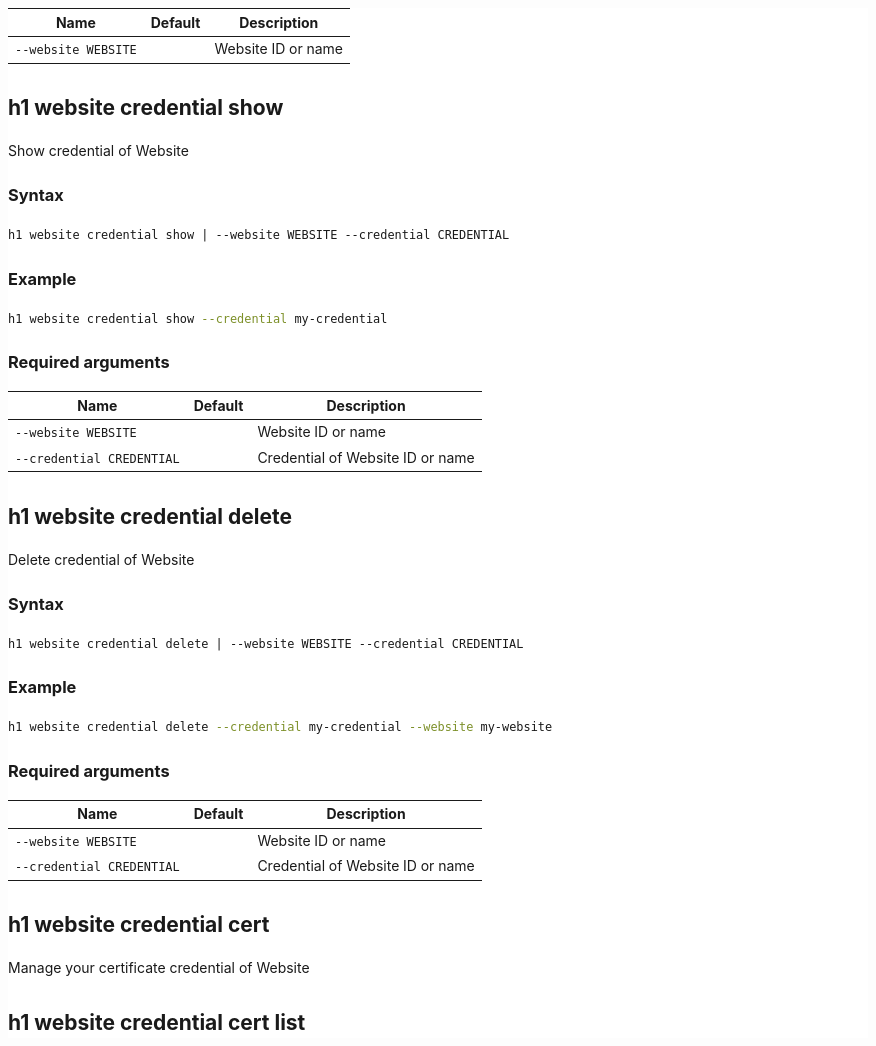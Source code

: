 | Name | Default | Description |
| ---- | ------- | ----------- |
| ```--website WEBSITE``` |  | Website ID or name |

## h1 website credential show

Show credential of Website

### Syntax

```h1 website credential show | --website WEBSITE --credential CREDENTIAL```
### Example

```bash
h1 website credential show --credential my-credential
```

### Required arguments

| Name | Default | Description |
| ---- | ------- | ----------- |
| ```--website WEBSITE``` |  | Website ID or name |
| ```--credential CREDENTIAL``` |  | Credential of Website ID or name |

## h1 website credential delete

Delete credential of Website

### Syntax

```h1 website credential delete | --website WEBSITE --credential CREDENTIAL```
### Example

```bash
h1 website credential delete --credential my-credential --website my-website
```

### Required arguments

| Name | Default | Description |
| ---- | ------- | ----------- |
| ```--website WEBSITE``` |  | Website ID or name |
| ```--credential CREDENTIAL``` |  | Credential of Website ID or name |

## h1 website credential cert

Manage your certificate credential of Website

## h1 website credential cert list
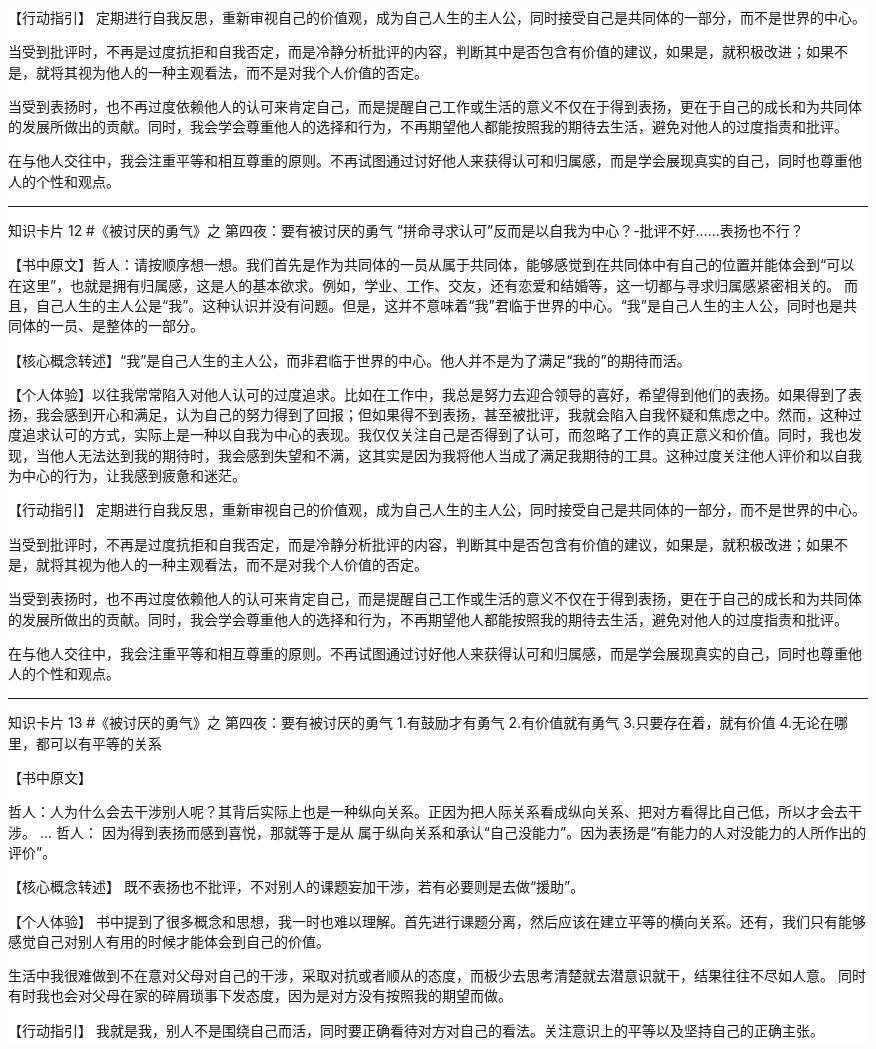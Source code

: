 【行动指引】
定期进行自我反思，重新审视自己的价值观，成为自己人生的主人公，同时接受自己是共同体的一部分，而不是世界的中心。

当受到批评时，不再是过度抗拒和自我否定，而是冷静分析批评的内容，判断其中是否包含有价值的建议，如果是，就积极改进；如果不是，就将其视为他人的一种主观看法，而不是对我个人价值的否定。

当受到表扬时，也不再过度依赖他人的认可来肯定自己，而是提醒自己工作或生活的意义不仅在于得到表扬，更在于自己的成长和为共同体的发展所做出的贡献。同时，我会学会尊重他人的选择和行为，不再期望他人都能按照我的期待去生活，避免对他人的过度指责和批评。

在与他人交往中，我会注重平等和相互尊重的原则。不再试图通过讨好他人来获得认可和归属感，而是学会展现真实的自己，同时也尊重他人的个性和观点。
- - -

知识卡片 12 #《被讨厌的勇气》之 第四夜：要有被讨厌的勇气 “拼命寻求认可”反而是以自我为中心？-批评不好……表扬也不行？	

【书中原文】哲人：请按顺序想一想。我们首先是作为共同体的一员从属于共同体，能够感觉到在共同体中有自己的位置并能体会到“可以在这里”，也就是拥有归属感，这是人的基本欲求。例如，学业、工作、交友，还有恋爱和结婚等，这一切都与寻求归属感紧密相关的。
而且，自己人生的主人公是“我”。这种认识并没有问题。但是，这并不意味着“我”君临于世界的中心。“我”是自己人生的主人公，同时也是共同体的一员、是整体的一部分。

【核心概念转述】“我”是自己人生的主人公，而非君临于世界的中心。他人并不是为了满足“我的”的期待而活。

【个人体验】以往我常常陷入对他人认可的过度追求。比如在工作中，我总是努力去迎合领导的喜好，希望得到他们的表扬。如果得到了表扬，我会感到开心和满足，认为自己的努力得到了回报；但如果得不到表扬，甚至被批评，我就会陷入自我怀疑和焦虑之中。然而，这种过度追求认可的方式，实际上是一种以自我为中心的表现。我仅仅关注自己是否得到了认可，而忽略了工作的真正意义和价值。同时，我也发现，当他人无法达到我的期待时，我会感到失望和不满，这其实是因为我将他人当成了满足我期待的工具。这种过度关注他人评价和以自我为中心的行为，让我感到疲惫和迷茫。

【行动指引】
定期进行自我反思，重新审视自己的价值观，成为自己人生的主人公，同时接受自己是共同体的一部分，而不是世界的中心。

当受到批评时，不再是过度抗拒和自我否定，而是冷静分析批评的内容，判断其中是否包含有价值的建议，如果是，就积极改进；如果不是，就将其视为他人的一种主观看法，而不是对我个人价值的否定。

当受到表扬时，也不再过度依赖他人的认可来肯定自己，而是提醒自己工作或生活的意义不仅在于得到表扬，更在于自己的成长和为共同体的发展所做出的贡献。同时，我会学会尊重他人的选择和行为，不再期望他人都能按照我的期待去生活，避免对他人的过度指责和批评。

在与他人交往中，我会注重平等和相互尊重的原则。不再试图通过讨好他人来获得认可和归属感，而是学会展现真实的自己，同时也尊重他人的个性和观点。

- - -

知识卡片 13 #《被讨厌的勇气》之 第四夜：要有被讨厌的勇气 
1.有鼓励才有勇气
2.有价值就有勇气
3.只要存在着，就有价值
4.无论在哪里，都可以有平等的关系

【书中原文】

哲⼈：⼈为什么会去⼲涉别⼈呢？其背后实际上也是⼀种纵向关系。正因为把⼈际关系看成纵向关系、把对⽅看得⽐⾃⼰低，所以才会去⼲涉。
...
哲⼈：
因为得到表扬⽽感到喜悦，那就等于是从 属于纵向关系和承认“⾃⼰没能⼒”。因为表扬是“有能⼒的⼈对没能⼒的⼈所作出的评价”。

【核心概念转述】
既不表扬也不批评，不对别人的课题妄加干涉，若有必要则是去做“援助”。

【个人体验】
书中提到了很多概念和思想，我一时也难以理解。⾸先进⾏课题分离，然后应该在建⽴平等的横向关系。还有，我们只有能够感觉自己对别人有用的时候才能体会到自己的价值。

生活中我很难做到不在意对父母对自己的干涉，采取对抗或者顺从的态度，而极少去思考清楚就去潜意识就干，结果往往不尽如人意。
同时有时我也会对父母在家的碎屑琐事下发态度，因为是对方没有按照我的期望而做。

【行动指引】
我就是我，别人不是围绕自己而活，同时要正确看待对方对自己的看法。关注意识上的平等以及坚持自己的正确主张。
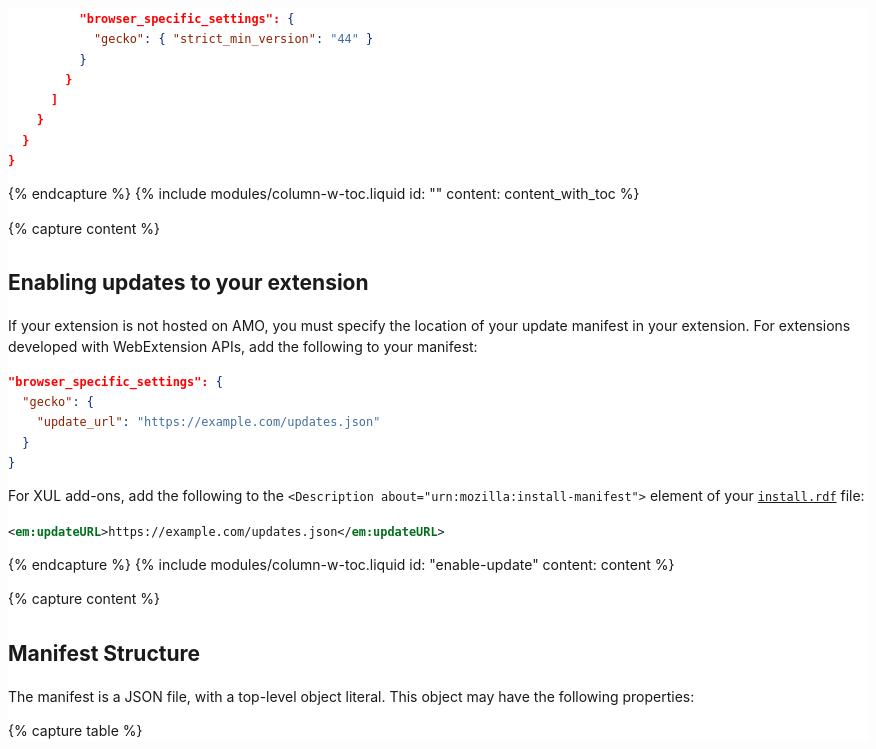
 ```json
          "browser_specific_settings": {
            "gecko": { "strict_min_version": "44" }
          }
        }
      ]
    }
  }
}
```


{% endcapture %}
{% include modules/column-w-toc.liquid
  id: ""
  content: content_with_toc
%}

{% capture content %}

## Enabling updates to your extension

If your extension is not hosted on AMO, you must specify the location of your update manifest in your extension. For extensions developed with WebExtension APIs, add the following to your manifest:

```json
"browser_specific_settings": {
  "gecko": {
    "update_url": "https://example.com/updates.json"
  }
}
```

For XUL add-ons, add the following to the `<Description about="urn:mozilla:install-manifest">` element of your [`install.rdf`](https://developer.mozilla.org/Add-ons/Install_Manifests) file:

```xml
<em:updateURL>https://example.com/updates.json</em:updateURL>
```

{% endcapture %}
{% include modules/column-w-toc.liquid
    id: "enable-update"
    content: content
%}

{% capture content %}

## Manifest Structure

The manifest is a JSON file, with a top-level object literal. This object may have the following properties:



{% capture table %}
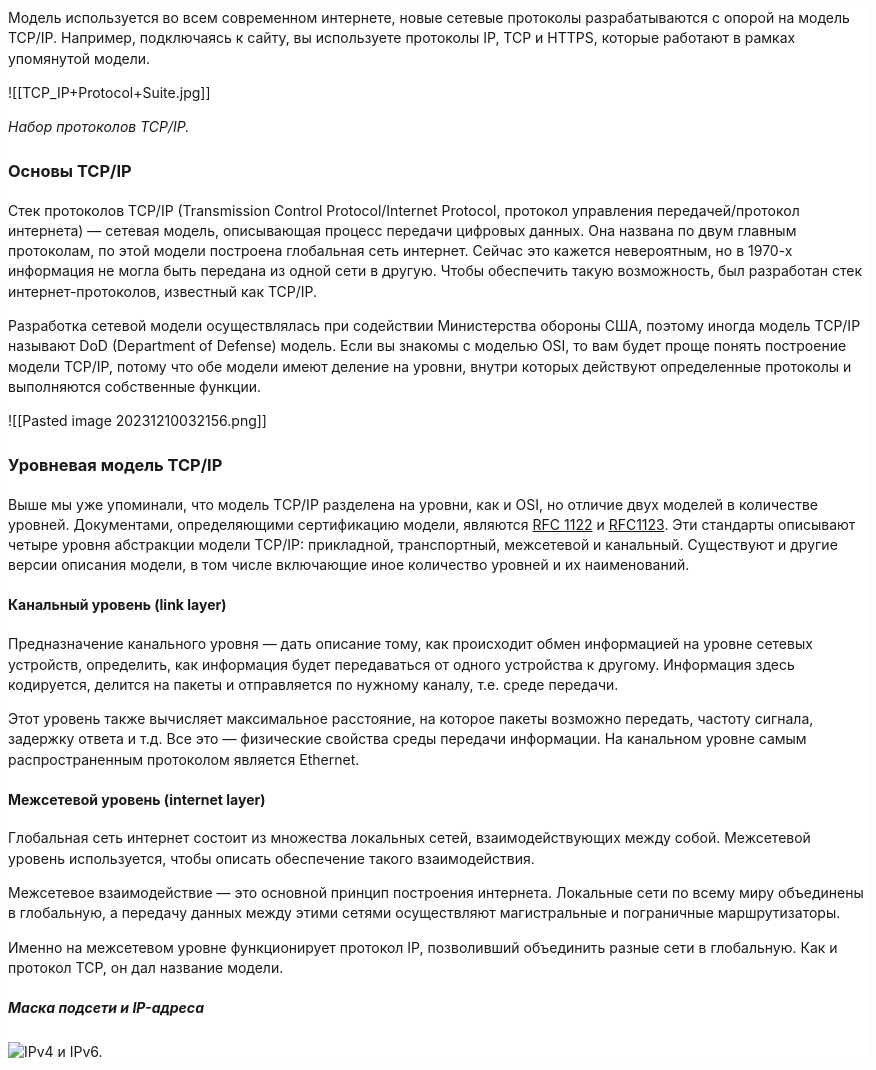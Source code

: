 Модель используется во всем современном интернете, новые сетевые протоколы разрабатываются с опорой на модель TCP/IP. Например, подключаясь к сайту, вы используете протоколы IP, TCP и HTTPS, которые работают в рамках упомянутой модели.

![[TCP_IP+Protocol+Suite.jpg]]

*Набор протоколов TCP/IP.*
### Основы TCP/IP

Стек протоколов TCP/IP (Transmission Control Protocol/Internet Protocol, протокол управления передачей/протокол интернета) — сетевая модель, описывающая процесс передачи цифровых данных. Она названа по двум главным протоколам, по этой модели построена глобальная сеть интернет. Сейчас это кажется невероятным, но в 1970-х информация не могла быть передана из одной сети в другую. Чтобы обеспечить такую возможность, был разработан стек интернет-протоколов, известный как TCP/IP.

Разработка сетевой модели осуществлялась при содействии Министерства обороны США, поэтому иногда модель TCP/IP называют DoD (Department of Defense) модель. Если вы знакомы с моделью OSI, то вам будет проще понять построение модели TCP/IP, потому что обе модели имеют деление на уровни, внутри которых действуют определенные протоколы и выполняются собственные функции.

![[Pasted image 20231210032156.png]]
### Уровневая модель TCP/IP

Выше мы уже упоминали, что модель TCP/IP разделена на уровни, как и OSI, но отличие двух моделей в количестве уровней. Документами, определяющими сертификацию модели, являются [RFC 1122](https://tools.ietf.org/html/rfc1122) и [RFC1123](https://www.rfc-editor.org/rfc/rfc1123). Эти стандарты описывают четыре уровня абстракции модели TCP/IP: прикладной, транспортный, межсетевой и канальный. Существуют и другие версии описания модели, в том числе включающие иное количество уровней и их наименований.
#### Канальный уровень (link layer)

Предназначение канального уровня — дать описание тому, как происходит обмен информацией на уровне сетевых устройств, определить, как информация будет передаваться от одного устройства к другому. Информация здесь кодируется, делится на пакеты и отправляется по нужному каналу, т.е. среде передачи.

Этот уровень также вычисляет максимальное расстояние, на которое пакеты возможно передать, частоту сигнала, задержку ответа и т.д. Все это — физические свойства среды передачи информации. На канальном уровне самым распространенным протоколом является Ethernet.
#### Межсетевой уровень (internet layer)

Глобальная сеть интернет состоит из множества локальных сетей, взаимодействующих между собой. Межсетевой уровень используется, чтобы описать обеспечение такого взаимодействия.

Межсетевое взаимодействие — это основной принцип построения интернета. Локальные сети по всему миру объединены в глобальную, а передачу данных между этими сетями осуществляют магистральные и пограничные маршрутизаторы.

Именно на межсетевом уровне функционирует протокол IP, позволивший объединить разные сети в глобальную. Как и протокол TCP, он дал название модели.
##### Маска подсети и IP-адреса

![IPv4 и IPv6.](https://selectel.ru/blog/wp-content/uploads/2020/11/PR-14648_image2.png)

> [WHAT IS NEEDED] Check each line of the listing above. Copy it if it holds the string "layer".

> [ANSWER SECTION]
#### Канальный уровень (link layer)
#### Межсетевой уровень (internet layer)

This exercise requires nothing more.